(Data items)
────────────────

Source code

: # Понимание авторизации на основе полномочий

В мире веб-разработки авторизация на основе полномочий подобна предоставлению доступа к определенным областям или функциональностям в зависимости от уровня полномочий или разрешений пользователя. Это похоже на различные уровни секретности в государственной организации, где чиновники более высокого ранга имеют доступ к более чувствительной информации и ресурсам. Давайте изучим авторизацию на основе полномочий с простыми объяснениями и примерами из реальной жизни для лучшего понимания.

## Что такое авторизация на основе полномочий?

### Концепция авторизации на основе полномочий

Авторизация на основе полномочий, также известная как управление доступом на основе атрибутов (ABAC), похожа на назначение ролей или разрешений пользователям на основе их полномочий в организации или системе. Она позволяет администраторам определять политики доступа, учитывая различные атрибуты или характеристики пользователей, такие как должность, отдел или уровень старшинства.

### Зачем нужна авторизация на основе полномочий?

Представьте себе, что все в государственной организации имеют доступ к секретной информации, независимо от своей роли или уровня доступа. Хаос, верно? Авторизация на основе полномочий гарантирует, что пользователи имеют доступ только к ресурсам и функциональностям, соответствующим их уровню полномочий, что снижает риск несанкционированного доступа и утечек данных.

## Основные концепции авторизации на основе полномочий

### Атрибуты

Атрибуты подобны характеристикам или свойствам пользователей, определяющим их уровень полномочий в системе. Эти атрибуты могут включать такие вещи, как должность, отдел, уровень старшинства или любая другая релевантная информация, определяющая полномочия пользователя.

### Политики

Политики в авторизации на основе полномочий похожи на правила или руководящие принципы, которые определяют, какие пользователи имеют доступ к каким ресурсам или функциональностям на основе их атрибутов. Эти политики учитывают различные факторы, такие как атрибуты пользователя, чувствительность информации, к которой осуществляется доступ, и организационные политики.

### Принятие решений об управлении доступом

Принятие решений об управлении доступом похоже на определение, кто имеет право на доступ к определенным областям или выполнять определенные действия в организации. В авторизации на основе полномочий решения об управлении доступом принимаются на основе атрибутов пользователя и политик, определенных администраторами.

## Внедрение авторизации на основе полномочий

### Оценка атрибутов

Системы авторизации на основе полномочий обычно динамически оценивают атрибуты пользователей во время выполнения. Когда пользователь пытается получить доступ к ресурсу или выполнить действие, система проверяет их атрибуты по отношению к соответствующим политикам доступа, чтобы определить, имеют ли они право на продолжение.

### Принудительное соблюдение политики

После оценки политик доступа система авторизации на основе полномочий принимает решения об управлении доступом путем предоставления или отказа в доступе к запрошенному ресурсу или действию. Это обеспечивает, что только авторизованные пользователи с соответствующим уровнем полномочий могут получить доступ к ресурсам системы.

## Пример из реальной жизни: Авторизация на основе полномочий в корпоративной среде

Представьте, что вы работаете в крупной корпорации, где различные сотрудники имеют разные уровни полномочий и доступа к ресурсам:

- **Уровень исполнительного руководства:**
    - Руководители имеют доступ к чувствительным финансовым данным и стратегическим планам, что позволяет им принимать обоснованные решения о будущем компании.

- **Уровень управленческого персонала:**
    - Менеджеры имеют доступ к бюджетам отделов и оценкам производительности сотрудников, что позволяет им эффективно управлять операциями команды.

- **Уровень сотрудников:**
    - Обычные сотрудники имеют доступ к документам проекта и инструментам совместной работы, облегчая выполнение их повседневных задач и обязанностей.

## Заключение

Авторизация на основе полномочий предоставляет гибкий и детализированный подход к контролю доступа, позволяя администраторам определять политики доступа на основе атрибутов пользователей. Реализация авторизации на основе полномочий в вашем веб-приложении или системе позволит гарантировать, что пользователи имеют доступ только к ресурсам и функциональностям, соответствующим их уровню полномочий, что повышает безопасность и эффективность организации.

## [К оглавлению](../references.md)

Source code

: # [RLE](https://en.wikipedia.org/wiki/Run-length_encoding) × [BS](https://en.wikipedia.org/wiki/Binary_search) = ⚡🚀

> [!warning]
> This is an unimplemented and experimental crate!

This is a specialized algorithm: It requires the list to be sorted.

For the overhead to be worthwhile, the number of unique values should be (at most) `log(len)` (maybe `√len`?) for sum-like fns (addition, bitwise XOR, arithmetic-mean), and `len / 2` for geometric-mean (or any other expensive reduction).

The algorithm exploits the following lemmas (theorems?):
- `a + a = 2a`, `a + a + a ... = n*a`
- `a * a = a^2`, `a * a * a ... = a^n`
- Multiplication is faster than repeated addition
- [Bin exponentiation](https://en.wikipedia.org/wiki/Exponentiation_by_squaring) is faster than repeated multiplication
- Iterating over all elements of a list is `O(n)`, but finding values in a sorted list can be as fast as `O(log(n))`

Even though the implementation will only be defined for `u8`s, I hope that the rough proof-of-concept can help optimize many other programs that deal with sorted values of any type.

────────────────

● **DESCRIPTION OF THE TASK**
Print all entries again, exactly.

● **EXERCISE RESULT**
Source code

: # Понимание авторизации на основе полномочий

В мире веб-разработки авторизация на основе полномочий подобна предоставлению доступа к определенным областям или функциональностям в зависимости от уровня полномочий или разрешений пользователя. Это похоже на различные уровни секретности в государственной организации, где чиновники более высокого ранга имеют доступ к более чувствительной информации и ресурсам. Давайте изучим авторизацию на основе полномочий с простыми объяснениями и примерами из реальной жизни для лучшего понимания.

## Что такое авторизация на основе полномочий?

### Концепция авторизации на основе полномочий

Авторизация на основе полномочий, также известная как управление доступом на основе атрибутов (ABAC), похожа на назначение ролей или разрешений пользователям на основе их полномочий в организации или системе. Она позволяет администраторам определять политики доступа, учитывая различные атрибуты или характеристики пользователей, такие как должность, отдел или уровень старшинства.

### Зачем нужна авторизация на основе полномочий?

Представьте себе, что все в государственной организации имеют доступ к секретной информации, независимо от своей роли или уровня доступа. Хаос, верно? Авторизация на основе полномочий гарантирует, что пользователи имеют доступ только к ресурсам и функциональностям, соответствующим их уровню полномочий, что снижает риск несанкционированного доступа и утечек данных.

## Основные концепции авторизации на основе полномочий

### Атрибуты

Атрибуты подобны характеристикам или свойствам пользователей, определяющим их уровень полномочий в системе. Эти атрибуты могут включать такие вещи, как должность, отдел, уровень старшинства или любая другая релевантная информация, определяющая полномочия пользователя.

### Политики

Политики в авторизации на основе полномочий похожи на правила или руководящие принципы, которые определяют, какие пользователи имеют доступ к каким ресурсам или функциональностям на основе их атрибутов. Эти политики учитывают различные факторы, такие как атрибуты пользователя, чувствительность информации, к которой осуществляется доступ, и организационные политики.

### Принятие решений об управлении доступом

Принятие решений об управлении доступом похоже на определение, кто имеет право на доступ к определенным областям или выполнять определенные действия в организации. В авторизации на основе полномочий решения об управлении доступом принимаются на основе атрибутов пользователя и политик, определенных администраторами.

## Внедрение авторизации на основе полномочий

### Оценка атрибутов

Системы авторизации на основе полномочий обычно динамически оценивают атрибуты пользователей во время выполнения. Когда пользователь пытается получить доступ к ресурсу или выполнить действие, система проверяет их атрибуты по отношению к соответствующим политикам доступа, чтобы определить, имеют ли они право на продолжение.

### Принудительное соблюдение политики

После оценки политик доступа система авторизации на основе полномочий принимает решения об управлении доступом путем предоставления или отказа в доступе к запрошенному ресурсу или действию. Это обеспечивает, что только авторизованные пользователи с соответствующим уровнем полномочий могут получить доступ к ресурсам системы.

## Пример из реальной жизни: Авторизация на основе полномочий в корпоративной среде

Представьте, что вы работаете в крупной корпорации, где различные сотрудники имеют разные уровни полномочий и доступа к ресурсам:

- **Уровень исполнительного руководства:**
    - Руководители имеют доступ к чувствительным финансовым данным и стратегическим планам, что позволяет им принимать обоснованные решения о будущем компании.

- **Уровень управленческого персонала:**
    - Менеджеры имеют доступ к бюджетам отделов и оценкам производительности сотрудников, что позволяет им эффективно управлять операциями команды.

- **Уровень сотрудников:**
    - Обычные сотрудники имеют доступ к документам проекта и инструментам совместной работы, облегчая выполнение их повседневных задач и обязанностей.

## Заключение

Авторизация на основе полномочий предоставляет гибкий и детализированный подход к контролю доступа, позволяя администраторам определять политики доступа на основе атрибутов пользователей. Реализация авторизации на основе полномочий в вашем веб-приложении или системе позволит гарантировать, что пользователи имеют доступ только к ресурсам и функциональностям, соответствующим их уровню полномочий, что повышает безопасность и эффективность организации.

## [К оглавлению](../references.md)

Source code

: # [RLE](https://en.wikipedia.org/wiki/Run-length_encoding) × [BS](https://en.wikipedia.org/wiki/Binary_search) = ⚡🚀

> [!warning]
> This is an unimplemented and experimental crate!

This is a specialized algorithm: It requires the list to be sorted.

For the overhead to be worthwhile, the number of unique values should be (at most) `log(len)` (maybe `√len`?) for sum-like fns (addition, bitwise XOR, arithmetic-mean), and `len / 2` for geometric-mean (or any other expensive reduction).

The algorithm exploits the following lemmas (theorems?):
- `a + a = 2a`, `a + a + a ... = n*a`
- `a * a = a^2`, `a * a * a ... = a^n`
- Multiplication is faster than repeated addition
- [Bin exponentiation](https://en.wikipedia.org/wiki/Exponentiation_by_squaring) is faster than repeated multiplication
- Iterating over all elements of a list is `O(n)`, but finding values in a sorted list can be as fast as `O(log(n))`

Even though the implementation will only be defined for `u8`s, I hope that the rough proof-of-concept can help optimize many other programs that deal with sorted values of any type.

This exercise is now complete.